In TBI epilepsies, a brain injury following head trauma can be followed by a latent period called epileptogenesis. During this period, seizures are not occurring, but the brain is undergoing drastic changes that predispose an individual to seizures. In this model, the team was able to show that epileptic seizures occur about 30 days after a TBI incident and are persistent for months. This stage suggests TBI’s disease-modification window for medical treatments.
“Presently, we have no treatment to interrupt the epileptogenic response after TBI,” Reddy said. “The latency period is critical because it represents a therapeutic window to test medical interventions. If such early brain plasticity can be halted by medicines, then this can completely prevent subsequent epilepsy and neuropsychiatric problems following a brain injury.”
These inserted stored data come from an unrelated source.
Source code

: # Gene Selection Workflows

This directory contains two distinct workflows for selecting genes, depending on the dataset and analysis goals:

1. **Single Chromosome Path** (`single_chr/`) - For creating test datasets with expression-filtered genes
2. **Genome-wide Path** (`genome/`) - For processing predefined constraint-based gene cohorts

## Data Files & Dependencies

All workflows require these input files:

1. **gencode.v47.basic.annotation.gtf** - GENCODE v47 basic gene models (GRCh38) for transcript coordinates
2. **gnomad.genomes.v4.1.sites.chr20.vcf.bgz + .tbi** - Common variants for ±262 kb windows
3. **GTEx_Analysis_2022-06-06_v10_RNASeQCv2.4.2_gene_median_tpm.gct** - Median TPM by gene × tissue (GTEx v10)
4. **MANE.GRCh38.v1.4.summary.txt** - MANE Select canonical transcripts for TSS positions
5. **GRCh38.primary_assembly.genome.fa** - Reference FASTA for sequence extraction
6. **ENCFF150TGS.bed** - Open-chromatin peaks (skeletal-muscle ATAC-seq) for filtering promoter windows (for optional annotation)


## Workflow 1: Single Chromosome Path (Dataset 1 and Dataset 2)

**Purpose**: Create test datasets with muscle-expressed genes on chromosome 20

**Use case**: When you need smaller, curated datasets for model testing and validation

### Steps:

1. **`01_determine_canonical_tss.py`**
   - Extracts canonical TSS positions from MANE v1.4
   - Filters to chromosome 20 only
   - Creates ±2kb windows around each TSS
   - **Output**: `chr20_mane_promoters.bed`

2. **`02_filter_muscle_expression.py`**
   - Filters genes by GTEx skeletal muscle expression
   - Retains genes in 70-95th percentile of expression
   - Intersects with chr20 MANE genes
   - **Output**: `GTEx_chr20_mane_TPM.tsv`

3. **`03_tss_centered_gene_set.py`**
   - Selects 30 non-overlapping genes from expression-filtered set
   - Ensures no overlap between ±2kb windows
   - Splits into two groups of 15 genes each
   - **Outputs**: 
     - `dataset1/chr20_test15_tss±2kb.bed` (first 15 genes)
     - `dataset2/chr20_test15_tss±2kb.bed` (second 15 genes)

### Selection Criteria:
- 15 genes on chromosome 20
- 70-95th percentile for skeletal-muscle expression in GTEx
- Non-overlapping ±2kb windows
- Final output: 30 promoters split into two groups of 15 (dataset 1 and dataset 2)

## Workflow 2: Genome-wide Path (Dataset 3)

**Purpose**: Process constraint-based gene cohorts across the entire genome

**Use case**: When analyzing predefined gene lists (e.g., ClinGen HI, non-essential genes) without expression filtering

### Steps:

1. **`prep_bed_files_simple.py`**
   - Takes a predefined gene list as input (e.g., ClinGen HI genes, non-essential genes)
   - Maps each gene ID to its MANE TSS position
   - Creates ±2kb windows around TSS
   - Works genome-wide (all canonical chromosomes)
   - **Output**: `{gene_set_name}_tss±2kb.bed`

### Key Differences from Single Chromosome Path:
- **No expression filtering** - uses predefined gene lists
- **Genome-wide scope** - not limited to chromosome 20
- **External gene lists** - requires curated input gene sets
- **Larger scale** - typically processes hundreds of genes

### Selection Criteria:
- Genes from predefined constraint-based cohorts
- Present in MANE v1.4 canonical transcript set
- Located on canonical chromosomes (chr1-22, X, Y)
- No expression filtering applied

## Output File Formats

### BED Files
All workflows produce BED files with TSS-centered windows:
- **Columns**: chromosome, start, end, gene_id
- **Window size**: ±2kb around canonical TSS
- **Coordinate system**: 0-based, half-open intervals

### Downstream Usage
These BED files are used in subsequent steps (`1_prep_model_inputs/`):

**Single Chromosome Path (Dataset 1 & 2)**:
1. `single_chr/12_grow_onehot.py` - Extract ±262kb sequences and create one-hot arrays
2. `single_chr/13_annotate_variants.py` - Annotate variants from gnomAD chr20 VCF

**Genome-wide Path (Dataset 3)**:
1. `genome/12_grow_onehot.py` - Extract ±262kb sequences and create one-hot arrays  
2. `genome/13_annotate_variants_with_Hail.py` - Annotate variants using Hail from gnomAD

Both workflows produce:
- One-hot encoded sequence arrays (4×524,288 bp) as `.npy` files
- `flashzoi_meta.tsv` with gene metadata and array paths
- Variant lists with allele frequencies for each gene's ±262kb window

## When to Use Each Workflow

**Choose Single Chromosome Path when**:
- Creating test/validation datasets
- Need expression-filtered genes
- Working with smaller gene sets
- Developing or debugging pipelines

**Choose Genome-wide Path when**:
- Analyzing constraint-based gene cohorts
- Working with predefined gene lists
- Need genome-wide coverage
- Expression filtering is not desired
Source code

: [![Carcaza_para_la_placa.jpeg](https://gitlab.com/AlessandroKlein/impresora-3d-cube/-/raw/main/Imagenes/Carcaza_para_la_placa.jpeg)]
In addition to long-term EEG analysis, Reddy’s team profiled a longitudinal change in the brain in two other major areas: brain tissue histology and behavioral patterns. Behaviorally, the test subjects showed sensory and behavioral functional deficits as well as long-term memory dysfunction—too often overlooked facets of the condition in humans that can negatively affect the quality of life and independent functioning.
In neuropathology analysis, the researchers’ findings showed degeneration of principal neurons and a loss of inhibitory interneurons in the brain. Interneurons normally function as a brake to slow electrical activity, so loss of these special neurons causes excess electrical activity in the brain. There was also an increased incidence of mossy fiber sprouting, which is a hallmark cellular change found in temporal lobe epilepsy.
The team looked at multiple points to gain a better understanding of what was happening to the brain over time. In addition, the team conducted the studies in two different brain injury severities—a moderate injury and a severe injury that are common in military settings. This study has uncovered contralateral hippocampus sclerosis as a detrimental hallmark of PTE, which was previously unclear. Such loss of inhibitory interneurons causes an increased incidence of seizures and PTSD-like features.